*** Input Section Begins ***

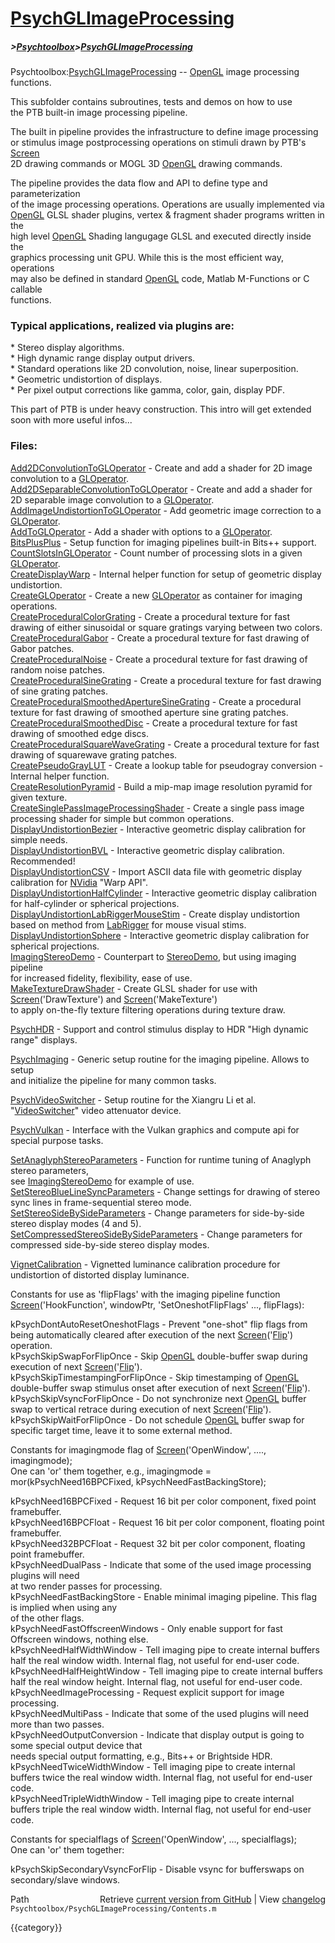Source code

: # [PsychGLImageProcessing](PsychGLImageProcessing)
##### >[Psychtoolbox](Psychtoolbox)>[PsychGLImageProcessing](PsychGLImageProcessing)

Psychtoolbox:[PsychGLImageProcessing](PsychGLImageProcessing)  -- [OpenGL](OpenGL) image processing functions.  
  
This subfolder contains subroutines, tests and demos on how to use  
the PTB built-in image processing pipeline.  
  
The built in pipeline provides the infrastructure to define image processing  
or stimulus image postprocessing operations on stimuli drawn by PTB's [Screen](Screen)  
2D drawing commands or MOGL 3D [OpenGL](OpenGL) drawing commands.  
  
The pipeline provides the data flow and API to define type and parameterization  
of the image processing operations. Operations are usually implemented via  
[OpenGL](OpenGL) GLSL shader plugins, vertex & fragment shader programs written in the  
high level [OpenGL](OpenGL) Shading langugage GLSL and executed directly inside the  
graphics processing unit GPU. While this is the most efficient way, operations  
may also be defined in standard [OpenGL](OpenGL) code, Matlab M-Functions or C callable  
functions.  
  
### Typical applications, realized via plugins are:  
  
\* Stereo display algorithms.  
\* High dynamic range display output drivers.  
\* Standard operations like 2D convolution, noise, linear superposition.  
\* Geometric undistortion of displays.  
\* Per pixel output corrections like gamma, color, gain, display PDF.  
  
This part of PTB is under heavy construction. This intro will get extended  
soon with more useful infos...  
  
  
### Files:  
  
[Add2DConvolutionToGLOperator](Add2DConvolutionToGLOperator)  - Create and add a shader for 2D image convolution to a [GLOperator](GLOperator).  
[Add2DSeparableConvolutionToGLOperator](Add2DSeparableConvolutionToGLOperator)  - Create and add a shader for 2D separable image convolution to a [GLOperator](GLOperator).  
[AddImageUndistortionToGLOperator](AddImageUndistortionToGLOperator) - Add geometric image correction to a [GLOperator](GLOperator).  
[AddToGLOperator](AddToGLOperator)               - Add a shader with options to a [GLOperator](GLOperator).  
[BitsPlusPlus](BitsPlusPlus)                  - Setup function for imaging pipelines built-in Bits++ support.  
[CountSlotsInGLOperator](CountSlotsInGLOperator)        - Count number of processing slots in a given [GLOperator](GLOperator).  
[CreateDisplayWarp](CreateDisplayWarp)             - Internal helper function for setup of geometric display undistortion.  
[CreateGLOperator](CreateGLOperator)              - Create a new [GLOperator](GLOperator) as container for imaging operations.  
[CreateProceduralColorGrating](CreateProceduralColorGrating)  - Create a procedural texture for fast drawing of either sinusoidal or square gratings varying between two colors.  
[CreateProceduralGabor](CreateProceduralGabor)         - Create a procedural texture for fast drawing of Gabor patches.  
[CreateProceduralNoise](CreateProceduralNoise)         - Create a procedural texture for fast drawing of random noise patches.  
[CreateProceduralSineGrating](CreateProceduralSineGrating)   - Create a procedural texture for fast drawing of sine grating patches.  
[CreateProceduralSmoothedApertureSineGrating](CreateProceduralSmoothedApertureSineGrating) - Create a procedural texture for fast drawing of smoothed aperture sine grating patches.  
[CreateProceduralSmoothedDisc](CreateProceduralSmoothedDisc)  - Create a procedural texture for fast drawing of smoothed edge discs.  
[CreateProceduralSquareWaveGrating](CreateProceduralSquareWaveGrating) - Create a procedural texture for fast drawing of squarewave grating patches.  
[CreatePseudoGrayLUT](CreatePseudoGrayLUT)           - Create a lookup table for pseudogray conversion - Internal helper function.  
[CreateResolutionPyramid](CreateResolutionPyramid)       - Build a mip-map image resolution pyramid for given texture.  
[CreateSinglePassImageProcessingShader](CreateSinglePassImageProcessingShader) - Create a single pass image processing shader for simple but common operations.  
[DisplayUndistortionBezier](DisplayUndistortionBezier)     - Interactive geometric display calibration for simple needs.  
[DisplayUndistortionBVL](DisplayUndistortionBVL)        - Interactive geometric display calibration. Recommended!  
[DisplayUndistortionCSV](DisplayUndistortionCSV)        - Import ASCII data file with geometric display calibration for [NVidia](NVidia) "Warp API".  
[DisplayUndistortionHalfCylinder](DisplayUndistortionHalfCylinder) - Interactive geometric display calibration for half-cylinder or spherical projections.  
[DisplayUndistortionLabRiggerMouseStim](DisplayUndistortionLabRiggerMouseStim) - Create display undistortion based on method from [LabRigger](LabRigger) for mouse visual stims.  
[DisplayUndistortionSphere](DisplayUndistortionSphere)     - Interactive geometric display calibration for spherical projections.  
[ImagingStereoDemo](ImagingStereoDemo)             - Counterpart to [StereoDemo](StereoDemo), but using imaging pipeline  
                                for increased fidelity, flexibility, ease of use.  
[MakeTextureDrawShader](MakeTextureDrawShader)         - Create GLSL shader for use with [Screen](Screen)('DrawTexture') and [Screen](Screen)('MakeTexture')  
                                to apply on-the-fly texture filtering operations during texture draw.  
  
[PsychHDR](PsychHDR)                      - Support and control stimulus display to HDR "High dynamic range" displays.  
  
[PsychImaging](PsychImaging)                  - Generic setup routine for the imaging pipeline. Allows to setup  
                                and initialize the pipeline for many common tasks.  
  
[PsychVideoSwitcher](PsychVideoSwitcher)            - Setup routine for the Xiangru Li et al. "[VideoSwitcher](VideoSwitcher)" video attenuator device.  
  
[PsychVulkan](PsychVulkan)                   - Interface with the Vulkan graphics and compute api for special purpose tasks.  
  
[SetAnaglyphStereoParameters](SetAnaglyphStereoParameters)       - Function for runtime tuning of Anaglyph stereo parameters,  
                                    see [ImagingStereoDemo](ImagingStereoDemo) for example of use.  
[SetStereoBlueLineSyncParameters](SetStereoBlueLineSyncParameters)   - Change settings for drawing of stereo sync lines in frame-sequential stereo mode.  
[SetStereoSideBySideParameters](SetStereoSideBySideParameters)     - Change parameters for side-by-side stereo display modes (4 and 5).  
[SetCompressedStereoSideBySideParameters](SetCompressedStereoSideBySideParameters) - Change parameters for compressed side-by-side stereo display modes.  
  
[VignetCalibration](VignetCalibration)                 - Vignetted luminance calibration procedure for undistortion of distorted display luminance.  
  
  
Constants for use as 'flipFlags' with the imaging pipeline function  
[Screen](Screen)('HookFunction', windowPtr, 'SetOneshotFlipFlags' ..., flipFlags):  
  
kPsychDontAutoResetOneshotFlags   - Prevent "one-shot" flip flags from being automatically cleared after execution of the next [Screen](Screen)('[Flip](Flip)') operation.  
kPsychSkipSwapForFlipOnce         - Skip [OpenGL](OpenGL) double-buffer swap during execution of next [Screen](Screen)('[Flip](Flip)').  
kPsychSkipTimestampingForFlipOnce - Skip timestamping of [OpenGL](OpenGL) double-buffer swap stimulus onset after execution of next [Screen](Screen)('[Flip](Flip)').  
kPsychSkipVsyncForFlipOnce        - Do not synchronize next [OpenGL](OpenGL) buffer swap to vertical retrace during execution of next [Screen](Screen)('[Flip](Flip)').  
kPsychSkipWaitForFlipOnce         - Do not schedule [OpenGL](OpenGL) buffer swap for specific target time, leave it to some external method.  
  
  
Constants for imagingmode flag of [Screen](Screen)('OpenWindow', ...., imagingmode);  
One can 'or' them together, e.g., imagingmode = mor(kPsychNeed16BPCFixed, kPsychNeedFastBackingStore);  
  
kPsychNeed16BPCFixed          - Request 16 bit per color component, fixed point framebuffer.  
kPsychNeed16BPCFloat          - Request 16 bit per color component, floating point framebuffer.  
kPsychNeed32BPCFloat          - Request 32 bit per color component, floating point framebuffer.  
kPsychNeedDualPass            - Indicate that some of the used image processing plugins will need  
                                at two render passes for processing.  
kPsychNeedFastBackingStore    - Enable minimal imaging pipeline. This flag is implied when using any  
                                of the other flags.  
kPsychNeedFastOffscreenWindows - Only enable support for fast Offscreen windows, nothing else.  
kPsychNeedHalfWidthWindow     - Tell imaging pipe to create internal buffers half the real window width. Internal flag, not useful for end-user code.  
kPsychNeedHalfHeightWindow    - Tell imaging pipe to create internal buffers half the real window height. Internal flag, not useful for end-user code.  
kPsychNeedImageProcessing     - Request explicit support for image processing.  
kPsychNeedMultiPass           - Indicate that some of the used plugins will need more than two passes.  
kPsychNeedOutputConversion    - Indicate that display output is going to some special output device that  
                                needs special output formatting, e.g., Bits++ or Brightside HDR.  
kPsychNeedTwiceWidthWindow    - Tell imaging pipe to create internal buffers twice the real window width. Internal flag, not useful for end-user code.  
kPsychNeedTripleWidthWindow   - Tell imaging pipe to create internal buffers triple the real window width. Internal flag, not useful for end-user code.  
  
  
Constants for specialflags of [Screen](Screen)('OpenWindow', ..., specialflags);  
One can 'or' them together:  
  
kPsychSkipSecondaryVsyncForFlip - Disable vsync for bufferswaps on secondary/slave windows.  




<div class="code_header" style="text-align:right;">
  <span style="float:left;">Path&nbsp;&nbsp;</span> <span class="counter">Retrieve <a href=
  "https://raw.github.com/Psychtoolbox-3/Psychtoolbox-3/beta/Psychtoolbox/PsychGLImageProcessing/Contents.m">current version from GitHub</a> | View <a href=
  "https://github.com/Psychtoolbox-3/Psychtoolbox-3/commits/beta/Psychtoolbox/PsychGLImageProcessing/Contents.m">changelog</a></span>
</div>
<div class="code">
  <code>Psychtoolbox/PsychGLImageProcessing/Contents.m</code>
</div>

{{category}}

*** Input Section Ends ***

■ Work to be completed
Wherever a line of the data above contains "given", copy that line.

■ Reply to the task
[CountSlotsInGLOperator](CountSlotsInGLOperator)        - Count number of processing slots in a given [GLOperator](GLOperator).  
[CreateResolutionPyramid](CreateResolutionPyramid)       - Build a mip-map image resolution pyramid for given texture.  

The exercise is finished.